Introduction - The Scope
While implementing an ESB is not too difficult, it is often forgotten to produce a reporting framework around it, to allow its stakeholders to see exactly what transactions are flowing between the systems, what data was actually sent and what was received. This is, however, a rather important component, both for you (for debugging and for exposing and advertising your service), for the users/stakeholders, but not least in a compliance/control/audit context.
Similarly, the requirements for monitoring the health of the various integrations of an ESB are not necessarily stated, often leading to a very unclear understanding of whether the ESB is running and doing something useful.
This project was created to demonstrate how the most basic reporting requirements may be met, but is, at the same time, a simple introduction to what an ESB is.
And rather than to just speculate on how to, it presents an ultra tiny ESB application, to allow for all the implementation practicalities to pop up.
The ESB
There are many reasons for implementing an ESB. One is to ease messaging between systems of different types, by creating an abstraction layer where data publishers and subscribers/consumers can meet and exchange data. The abstraction is about allowing more systems to publish the same type of data (say an order or an invoice), and to have more systems subscribe to the same data.
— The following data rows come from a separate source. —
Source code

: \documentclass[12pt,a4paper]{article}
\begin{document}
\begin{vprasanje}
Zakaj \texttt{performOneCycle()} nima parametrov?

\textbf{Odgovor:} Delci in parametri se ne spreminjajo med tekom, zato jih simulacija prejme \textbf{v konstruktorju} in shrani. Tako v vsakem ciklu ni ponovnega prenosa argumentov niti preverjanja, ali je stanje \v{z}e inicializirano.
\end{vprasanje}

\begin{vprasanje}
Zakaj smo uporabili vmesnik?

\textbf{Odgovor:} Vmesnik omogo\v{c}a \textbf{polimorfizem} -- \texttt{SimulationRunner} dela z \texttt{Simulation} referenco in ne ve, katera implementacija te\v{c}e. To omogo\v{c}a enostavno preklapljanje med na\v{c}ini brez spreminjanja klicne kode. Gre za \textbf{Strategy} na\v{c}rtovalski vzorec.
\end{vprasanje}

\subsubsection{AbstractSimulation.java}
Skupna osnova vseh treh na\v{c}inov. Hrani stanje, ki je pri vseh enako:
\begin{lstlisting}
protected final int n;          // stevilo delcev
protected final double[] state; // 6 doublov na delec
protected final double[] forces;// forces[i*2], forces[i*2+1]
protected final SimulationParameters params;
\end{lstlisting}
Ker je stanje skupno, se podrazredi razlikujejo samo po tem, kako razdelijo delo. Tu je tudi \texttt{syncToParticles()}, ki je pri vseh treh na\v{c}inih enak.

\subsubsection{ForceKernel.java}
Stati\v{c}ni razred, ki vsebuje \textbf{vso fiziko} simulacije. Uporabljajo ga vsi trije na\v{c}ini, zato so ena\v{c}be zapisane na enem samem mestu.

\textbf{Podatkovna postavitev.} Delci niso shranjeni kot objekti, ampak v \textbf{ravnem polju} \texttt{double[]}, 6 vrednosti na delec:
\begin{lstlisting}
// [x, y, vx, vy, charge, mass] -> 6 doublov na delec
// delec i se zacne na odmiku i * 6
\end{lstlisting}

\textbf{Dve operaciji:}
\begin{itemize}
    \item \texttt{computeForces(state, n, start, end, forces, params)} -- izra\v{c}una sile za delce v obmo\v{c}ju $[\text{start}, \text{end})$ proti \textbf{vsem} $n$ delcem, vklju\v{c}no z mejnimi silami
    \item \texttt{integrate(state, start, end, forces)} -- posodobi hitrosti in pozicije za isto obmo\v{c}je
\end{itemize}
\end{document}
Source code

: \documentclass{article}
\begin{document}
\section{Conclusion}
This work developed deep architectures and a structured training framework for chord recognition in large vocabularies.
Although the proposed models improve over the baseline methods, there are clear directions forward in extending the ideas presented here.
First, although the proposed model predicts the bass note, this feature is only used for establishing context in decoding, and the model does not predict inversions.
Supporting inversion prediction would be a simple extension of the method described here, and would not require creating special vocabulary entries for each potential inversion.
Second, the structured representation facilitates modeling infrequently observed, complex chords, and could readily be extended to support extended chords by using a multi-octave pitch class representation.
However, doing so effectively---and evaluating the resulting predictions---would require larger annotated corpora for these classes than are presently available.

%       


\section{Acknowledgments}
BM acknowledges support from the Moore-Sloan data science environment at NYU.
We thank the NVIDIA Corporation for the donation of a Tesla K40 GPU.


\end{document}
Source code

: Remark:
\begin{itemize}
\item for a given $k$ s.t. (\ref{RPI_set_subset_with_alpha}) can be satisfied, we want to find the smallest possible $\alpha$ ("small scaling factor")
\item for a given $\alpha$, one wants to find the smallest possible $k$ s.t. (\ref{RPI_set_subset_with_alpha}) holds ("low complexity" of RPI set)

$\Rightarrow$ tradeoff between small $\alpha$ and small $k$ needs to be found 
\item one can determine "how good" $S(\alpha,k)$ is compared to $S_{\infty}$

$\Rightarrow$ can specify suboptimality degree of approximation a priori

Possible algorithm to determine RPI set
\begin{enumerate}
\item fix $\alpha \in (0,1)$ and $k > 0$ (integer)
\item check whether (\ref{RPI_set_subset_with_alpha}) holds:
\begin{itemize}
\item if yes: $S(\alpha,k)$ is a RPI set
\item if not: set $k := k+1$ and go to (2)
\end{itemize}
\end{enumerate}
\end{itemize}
The biggest advantage of using products like Mulesoft and BizTalk is the adapter packs they provide - the ability to connect to a number of the large and common business systems, ERP, CRM and HR systems like SAP, NetSuite, Salesforce, Workday, etc. right out of the box.
It can take some time to get the connection to a system to work, as business systems (not least SaaS systems) have their interfaces put together to best meet non-functional requirements like security, load balancing, performance, etc., but once you are past that barrier, your connection solution can be reused for your next integration with that particular system, and typically, it's not that difficult - the documentation for making these connections often are extensive.
However, in an enterprise context, the biggest driver for selecting a standard software with standard connectors is not technical, but is about compliance and auditing. If you have a commercial connector, an auditor will not ask questions about it, but if you made it yourself, you will have to verify that there are no dependencies (and thus possible violations) on commercial libraries, etc.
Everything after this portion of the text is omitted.